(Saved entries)
::::::::::
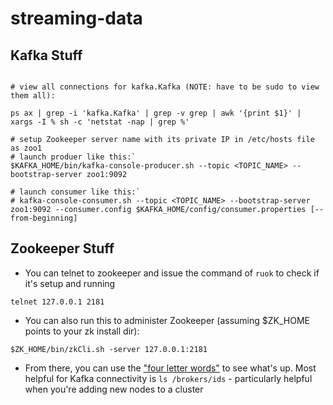 # streaming-data

## Kafka Stuff

```curl http://169.254.169.254/latest/meta-data/

# view all connections for kafka.Kafka (NOTE: have to be sudo to view them all):

ps ax | grep -i 'kafka.Kafka' | grep -v grep | awk '{print $1}' | xargs -I % sh -c 'netstat -nap | grep %'

# setup Zookeeper server name with its private IP in /etc/hosts file as zoo1
# launch produer like this:`
$KAFKA_HOME/bin/kafka-console-producer.sh --topic <TOPIC_NAME> --bootstrap-server zoo1:9092

# launch consumer like this:`
# kafka-console-consumer.sh --topic <TOPIC_NAME> --bootstrap-server zoo1:9092 --consumer.config $KAFKA_HOME/config/consumer.properties [--from-beginning]
```

## Zookeeper Stuff

* You can telnet to zookeeper and issue the command of `ruok` to check if it's setup and running

 `telnet 127.0.0.1 2181`

* You can also run this to administer Zookeeper (assuming $ZK_HOME points to your zk install dir):

`$ZK_HOME/bin/zkCli.sh -server 127.0.0.1:2181`

* From there, you can use the ["four letter words"](https://zookeeper.apache.org/doc/trunk/zookeeperAdmin.html#sc_zkCommands) to see what's up.  Most helpful for Kafka connectivity is `ls /brokers/ids` - particularly helpful when you're adding new nodes to a cluster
::::::::::
ACTION ITEM:
Each entry above must be set down word for word; none of its pictures belong in the copy.

EXERCISE OUTPUT:
 # streaming-data

## Kafka Stuff

```curl http://169.254.169.254/latest/meta-data/

# view all connections for kafka.Kafka (NOTE: have to be sudo to view them all):

ps ax | grep -i 'kafka.Kafka' | grep -v grep | awk '{print $1}' | xargs -I % sh -c 'netstat -nap | grep %'

# setup Zookeeper server name with its private IP in /etc/hosts file as zoo1
# launch produer like this:`
$KAFKA_HOME/bin/kafka-console-producer.sh --topic <TOPIC_NAME> --bootstrap-server zoo1:9092

# launch consumer like this:`
# kafka-console-consumer.sh --topic <TOPIC_NAME> --bootstrap-server zoo1:9092 --consumer.config $KAFKA_HOME/config/consumer.properties [--from-beginning]
```

## Zookeeper Stuff

* You can telnet to zookeeper and issue the command of `ruok` to check if it's setup and running

 `telnet 127.0.0.1 2181`

* You can also run this to administer Zookeeper (assuming $ZK_HOME points to your zk install dir):

`$ZK_HOME/bin/zkCli.sh -server 127.0.0.1:2181`

* From there, you can use the ["four letter words"](https://zookeeper.apache.org/doc/trunk/zookeeperAdmin.html#sc_zkCommands) to see what's up.  Most helpful for Kafka connectivity is `ls /brokers/ids` - particularly helpful when you're adding new nodes to a cluster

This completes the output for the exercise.